- [EXTRACTED INFORMATION]:
########################################

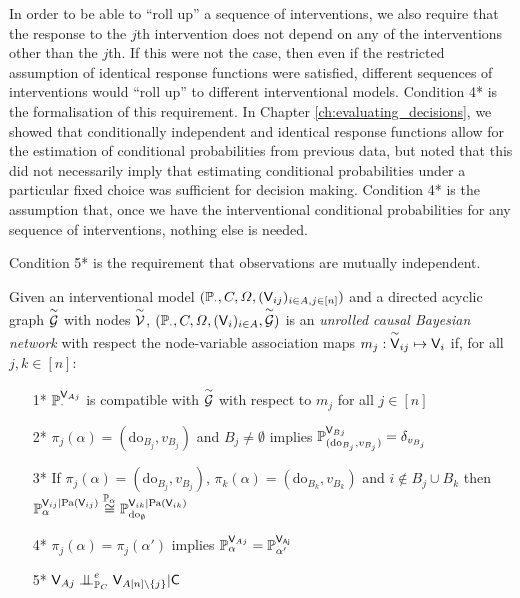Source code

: In order to be able to ``roll up'' a sequence of interventions, we also require that the response to the $j$th intervention does not depend on any of the interventions other than the $j$th. If this were not the case, then even if the restricted assumption of identical response functions were satisfied, different sequences of interventions would ``roll up'' to different interventional models. Condition 4* is the formalisation of this requirement. In Chapter \ref{ch:evaluating_decisions}, we showed that conditionally independent and identical response functions allow for the estimation of conditional probabilities from previous data, but noted that this did not necessarily imply that estimating conditional probabilities under a particular fixed choice was sufficient for decision making. Condition 4* is the assumption that, once we have the interventional conditional probabilities for any sequence of interventions, nothing else is needed.

Condition 5* is the requirement that observations are mutually independent.

\begin{definition}\label{def:unr_CBN}
Given an interventional model $(\mathbb{P}_\cdot,C,\Omega,(\mathsf{V}_{ij})_{i\in A,j\in [n]})$ and a directed acyclic graph $\overset{\sim}{\mathcal{G}}$ with nodes $\overset{\sim}{\mathcal{V}}$, $(\mathbb{P}_\cdot,C,\Omega,(\mathsf{V}_i)_{i\in A},\overset{\sim}{\mathcal{G}})$  is an \emph{unrolled causal Bayesian network} with respect the node-variable association maps $m_j:\overset{\sim}{\mathsf{V}}_{ij}\mapsto \mathsf{V}_i$ if, for all $j,k\in [n]$:
\begin{itemize}
    \item [1*] $\mathbb{P}_\cdot^{\mathsf{V}_{Aj}}$ is compatible with $\overset{\sim}{\mathcal{G}}$ with respect to $m_j$ for all $j\in [n]$
    \item [2*] $\pi_j(\alpha) = (\mathrm{do}_{B_j},v_{B_j})$ and $B_j\neq \emptyset$ implies $\mathbb{P}_{(\mathrm{do}_{B_j},v_{B_j})}^{\mathsf{V}_{Bj}} = \delta_{v_{B_j}}$
    \item [3*] If $\pi_j(\alpha) = (\mathrm{do}_{B_j},v_{B_j})$, $\pi_k(\alpha) = (\mathrm{do}_{B_k},v_{B_k})$ and $i\not \in B_j\cup B_k$ then $\mathbb{P}_{\alpha}^{\mathsf{V}_{ij}|\mathrm{Pa}(\mathsf{V}_{ij})}\overset{\mathbb{P}_{\alpha}}{\cong}\mathbb{P}_{\mathrm{do}_{\emptyset}}^{\mathsf{V}_{ik}|\mathrm{Pa}(\mathsf{V}_{ik})}$
    \item [4*] $\pi_j(\alpha)=\pi_j(\alpha')$ implies $\mathbb{P}_\alpha^{\mathsf{V}_{Aj}}= \mathbb{P}_{\alpha'}^{\mathsf{V_{Aj}}}$
    \item [5*] $\RV{V}_{Aj}\CI^e_{\prob{P}_{C}} \RV{V}_{A [n]\setminus\{j\}} |\RV{C}$
\end{itemize}
\end{definition}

########################################

- [WHAT TO WORK ON]:
Your answer should reproduce each line of the listing that holds the word "with".

- [RESPONSE]:
Given an interventional model $(\mathbb{P}_\cdot,C,\Omega,(\mathsf{V}_{ij})_{i\in A,j\in [n]})$ and a directed acyclic graph $\overset{\sim}{\mathcal{G}}$ with nodes $\overset{\sim}{\mathcal{V}}$, $(\mathbb{P}_\cdot,C,\Omega,(\mathsf{V}_i)_{i\in A},\overset{\sim}{\mathcal{G}})$  is an \emph{unrolled causal Bayesian network} with respect the node-variable association maps $m_j:\overset{\sim}{\mathsf{V}}_{ij}\mapsto \mathsf{V}_i$ if, for all $j,k\in [n]$:
    \item [1*] $\mathbb{P}_\cdot^{\mathsf{V}_{Aj}}$ is compatible with $\overset{\sim}{\mathcal{G}}$ with respect to $m_j$ for all $j\in [n]$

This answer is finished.